Smart

Filter individual outlier datapoints based on empirical data

Configuration parameters

Parameter name and description Parameter values
1. Name Arbitrary String
2. Target feature List of source features with numeric data types
3. Sensitivity Positive float number
4. Smoothing Positive integer >= 1
5. Minimum absolute difference Positive float >= 0
6. Minimum relative difference Positive float >= 0 (%)
7. Computed metric
  • Passing
  • Failing
  • Passing percentage
  • Failing percentage
  • Total

Parameter details

For each sessionized datapoint batch, a smart filter will compare all of the new datapoints to a modeled empirical distribution based on the most recent batches. How much empirical data is taken into account in the modeled distribution is governed by the smoothing parameter, while the sensitivity parameter controls the bounds for what should be considered an anomaly.

👍

Setting the right parameter values is often an iterative process in the beginning to balance false positives and alert fatigue vs. false negatives and missing out on real errors

Sensitivity

A higher value causes more datapoints to be labeled as anomalies.

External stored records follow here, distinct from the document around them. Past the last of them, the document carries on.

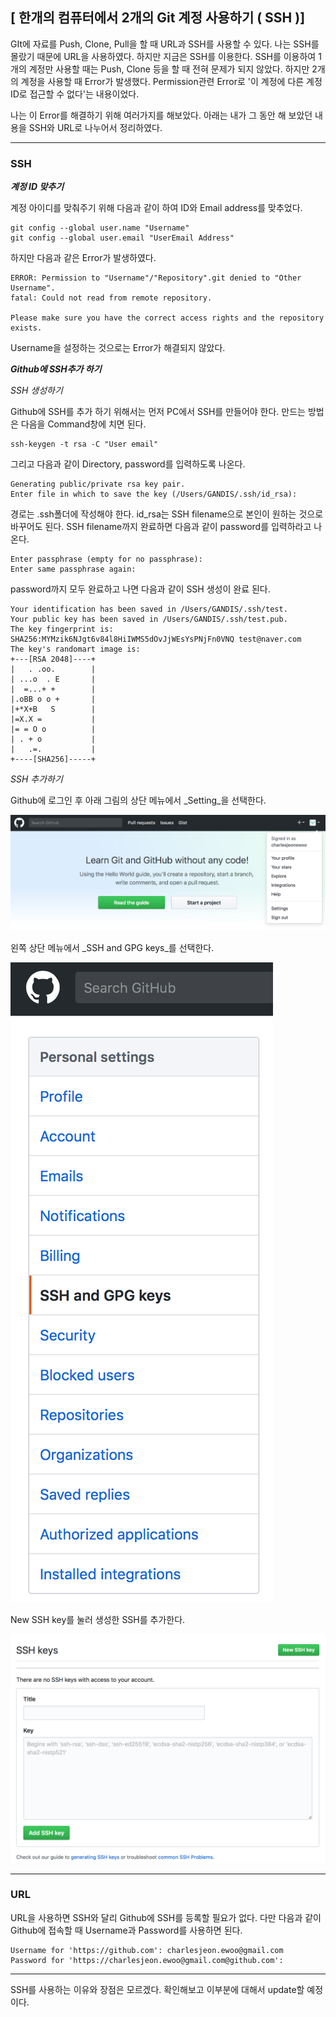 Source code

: 
## [ 한개의 컴퓨터에서 2개의 Git 계정 사용하기 ( SSH )]

GIt에 자료를 Push, Clone, Pull을 할 때 URL과 SSH를 사용할 수 있다. 나는 SSH를 몰랐기 때문에 URL을 사용하였다. 하지만 지금은 SSH를 이용한다.
SSH를 이용하여 1개의 계정만 사용할 때는 Push, Clone 등을 할 때 전혀 문제가 되지 않았다. 하지만 2개의 계정을 사용할 때 Error가 발생했다. Permission관련 Error로 '이 계정에 다른 계정 ID로 접근할 수 없다'는 내용이었다. 

나는 이 Error를 해결하기 위해 여러가지를 해보았다. 
아래는 내가 그 동안 해 보았던 내용을 SSH와 URL로 나누어서 정리하였다.


---
### SSH

***계정 ID 맞추기***  

계정 아이디를 맞춰주기 위해 다음과 같이 하여 ID와 Email address를 맞추었다. 

	git config --global user.name "Username"  
	git config --global user.email "UserEmail Address"

하지만 다음과 같은 Error가 발생하였다.

	ERROR: Permission to "Username"/"Repository".git denied to "Other Username".  
	fatal: Could not read from remote repository.
	
	Please make sure you have the correct access rights and the repository exists.

Username을 설정하는 것으로는 Error가 해결되지 않았다.


***Github에 SSH추가 하기***  


_SSH 생성하기_

Github에 SSH를 추가 하기 위해서는 먼저 PC에서 SSH를 만들어야 한다. 만드는 방법은 다음을 Command창에 치면 된다. 

	ssh-keygen -t rsa -C "User email"

그리고 다음과 같이 Directory, password를 입력하도록 나온다. 

	Generating public/private rsa key pair.
	Enter file in which to save the key (/Users/GANDIS/.ssh/id_rsa): 

경로는 .ssh폴더에 작성해야 한다. id_rsa는 SSH filename으로 본인이 원하는 것으로 바꾸어도 된다. SSH filename까지 완료하면 다음과 같이 password를 입력하라고 나온다. 
	
	Enter passphrase (empty for no passphrase): 
	Enter same passphrase again: 

password까지 모두 완료하고 나면 다음과 같이 SSH 생성이 완료 된다.

	Your identification has been saved in /Users/GANDIS/.ssh/test.
	Your public key has been saved in /Users/GANDIS/.ssh/test.pub.
	The key fingerprint is:
	SHA256:MYMzik6NJgt6v84l8HiIWMS5dOvJjWEsYsPNjFn0VNQ test@naver.com
	The key's randomart image is:
	+---[RSA 2048]----+
	|   . .oo.        |
	| ...o  . E       |
	|  =...+ +        |
	|.oBB o o +       |
	|+*X+B   S        |
	|=X.X =           |
	|= = O o          |
	| . + o           |
	|   .=.           |
	+----[SHA256]-----+

_SSH 추가하기_

Github에 로그인 후 아래 그림의 상단 메뉴에서 _Setting_을 선택한다.    

![](https://github.com/charlesjeonewoo/Git/blob/master/Resouce/Add_SSH_1.png)

왼쪽 상단 메뉴에서 _SSH and GPG keys_를 선택한다.  

![](https://github.com/charlesjeonewoo/Git/blob/master/Resouce/Add_SSH_2.png)

New SSH key를 눌러 생성한 SSH를 추가한다.  

![](https://github.com/charlesjeonewoo/Git/blob/master/Resouce/Add_SSH_3.png)


---
### URL

URL을 사용하면 SSH와 달리 Github에 SSH를 등록할 필요가 없다. 다만 다음과 같이 Github에 접속할 때 Username과 Password를 사용하면 된다.

	Username for 'https://github.com': charlesjeon.ewoo@gmail.com
	Password for 'https://charlesjeon.ewoo@gmail.com@github.com':

___

SSH를 사용하는 이유와 장점은 모르겠다. 확인해보고 이부분에 대해서 update할 예정이다.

For example, a sensitivity value of 3 will label all datapoints beyond 3𝛔 from the mean as anomalies, where 𝛔 is the estimated standard deviation. The sensitivity value is inversely proportional to the bounds outside which datapoints are considered anomalies:

Anomaly bound = (3/X)*3𝛔 where X is the sensitivity value

E.g. a score of 5 would give (3/5)*3𝛔 = 1.8𝛔, i.e. all datapoints beyond 1.8𝛔 would be considered anomalies.

Typical starting values to test are 2-3.

Smoothing

The smoothing parameter governs how much of the historical data will be taken into account when modeling the empirical distribution. Heuristically, the value of the smoothing parameter can roughly be thought of as the number of historic sessionized batches taken into account.

Choose a lower smoothing value if you know that your data is prone to some distribution shifts, higher smoothing values if you expect your distribution to be fairly stable.

Typical starting values to test are 5-10.

Minimum absolute difference

The minimum absolute difference between the feature value and the mean of the reference distribution for the point to be considered an outlier/anomaly.

E.g. if set to '10', the difference between the mean of the reference distribution and the point being validated needs to be greater than 10, or less than -10, and be outside the bounds the smart filter sets to be considered an anomaly. This is essentially an "ignore any alerts within the difference' parameter

Minimum relative difference

Minimum difference for points to be considered an anomaly expressed in relative terms, dividing 'absolute difference' with the absolute of the mean of the reference data.

E.g. if the mean of the reference distribution is 10, and user sets 10% as parameter value. Data points falling between 9 and 11 will not be considered anomalies.

Use this option instead of 'Minimum absolute difference' when you care more about the relative difference to the reference mean than the absolute difference.